Records shown:
-- Opening Marker --

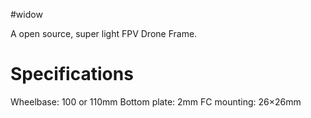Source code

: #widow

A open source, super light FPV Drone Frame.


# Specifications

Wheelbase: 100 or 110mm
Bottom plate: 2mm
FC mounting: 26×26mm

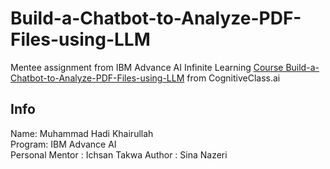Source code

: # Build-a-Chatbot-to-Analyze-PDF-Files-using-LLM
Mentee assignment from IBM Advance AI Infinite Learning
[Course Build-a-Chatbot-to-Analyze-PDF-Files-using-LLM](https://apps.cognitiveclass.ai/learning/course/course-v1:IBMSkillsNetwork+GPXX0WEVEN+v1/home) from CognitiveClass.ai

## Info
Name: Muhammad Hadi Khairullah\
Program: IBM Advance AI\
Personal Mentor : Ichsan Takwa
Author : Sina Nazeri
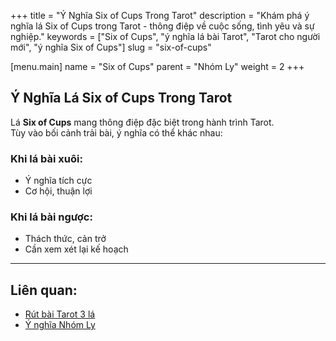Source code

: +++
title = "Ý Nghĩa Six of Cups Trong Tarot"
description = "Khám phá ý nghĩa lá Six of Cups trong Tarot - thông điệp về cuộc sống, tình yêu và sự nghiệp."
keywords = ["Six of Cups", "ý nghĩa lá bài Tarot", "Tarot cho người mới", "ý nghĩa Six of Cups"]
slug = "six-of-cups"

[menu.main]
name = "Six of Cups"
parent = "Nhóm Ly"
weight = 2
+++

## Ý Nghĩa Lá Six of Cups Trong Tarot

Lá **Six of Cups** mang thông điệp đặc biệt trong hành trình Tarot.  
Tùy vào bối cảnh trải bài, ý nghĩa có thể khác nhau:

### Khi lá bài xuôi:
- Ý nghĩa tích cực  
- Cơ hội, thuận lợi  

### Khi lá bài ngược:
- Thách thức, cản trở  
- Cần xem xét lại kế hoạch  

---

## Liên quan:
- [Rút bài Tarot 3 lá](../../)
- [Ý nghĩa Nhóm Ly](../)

-- Closing Marker --

Your goal:
Which lines in the records above contain the word "Chatbot"? Copy each one.

Result of this exercise:
: # Build-a-Chatbot-to-Analyze-PDF-Files-using-LLM
[Course Build-a-Chatbot-to-Analyze-PDF-Files-using-LLM](https://apps.cognitiveclass.ai/learning/course/course-v1:IBMSkillsNetwork+GPXX0WEVEN+v1/home) from CognitiveClass.ai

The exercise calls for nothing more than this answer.